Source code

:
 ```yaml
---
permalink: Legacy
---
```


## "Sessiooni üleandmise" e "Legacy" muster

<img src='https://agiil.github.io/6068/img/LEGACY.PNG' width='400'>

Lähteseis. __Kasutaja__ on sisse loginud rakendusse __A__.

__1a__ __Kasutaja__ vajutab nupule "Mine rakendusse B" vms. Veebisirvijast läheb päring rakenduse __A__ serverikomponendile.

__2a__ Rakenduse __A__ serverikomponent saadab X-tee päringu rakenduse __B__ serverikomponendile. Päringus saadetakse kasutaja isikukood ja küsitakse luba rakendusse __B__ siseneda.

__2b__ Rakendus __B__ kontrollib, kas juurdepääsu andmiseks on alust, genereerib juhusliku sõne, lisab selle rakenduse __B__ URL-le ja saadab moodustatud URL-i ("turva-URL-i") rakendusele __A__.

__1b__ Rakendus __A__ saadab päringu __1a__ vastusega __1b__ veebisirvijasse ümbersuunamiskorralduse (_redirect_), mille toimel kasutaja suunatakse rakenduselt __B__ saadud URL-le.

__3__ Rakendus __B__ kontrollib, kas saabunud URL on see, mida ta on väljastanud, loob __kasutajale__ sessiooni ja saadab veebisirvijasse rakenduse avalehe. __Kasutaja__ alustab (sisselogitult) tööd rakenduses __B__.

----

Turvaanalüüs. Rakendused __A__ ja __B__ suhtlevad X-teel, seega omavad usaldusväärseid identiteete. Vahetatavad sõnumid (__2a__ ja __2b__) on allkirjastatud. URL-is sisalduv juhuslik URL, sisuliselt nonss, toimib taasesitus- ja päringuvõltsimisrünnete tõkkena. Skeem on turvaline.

▸ **What is needed**
Which lines above include the word "veebisirvijasse"? Return each one.

▸ **Your solution**
__1b__ Rakendus __A__ saadab päringu __1a__ vastusega __1b__ veebisirvijasse ümbersuunamiskorralduse (_redirect_), mille toimel kasutaja suunatakse rakenduselt __B__ saadud URL-le.
__3__ Rakendus __B__ kontrollib, kas saabunud URL on see, mida ta on väljastanud, loob __kasutajale__ sessiooni ja saadab veebisirvijasse rakenduse avalehe. __Kasutaja__ alustab (sisselogitult) tööd rakenduses __B__.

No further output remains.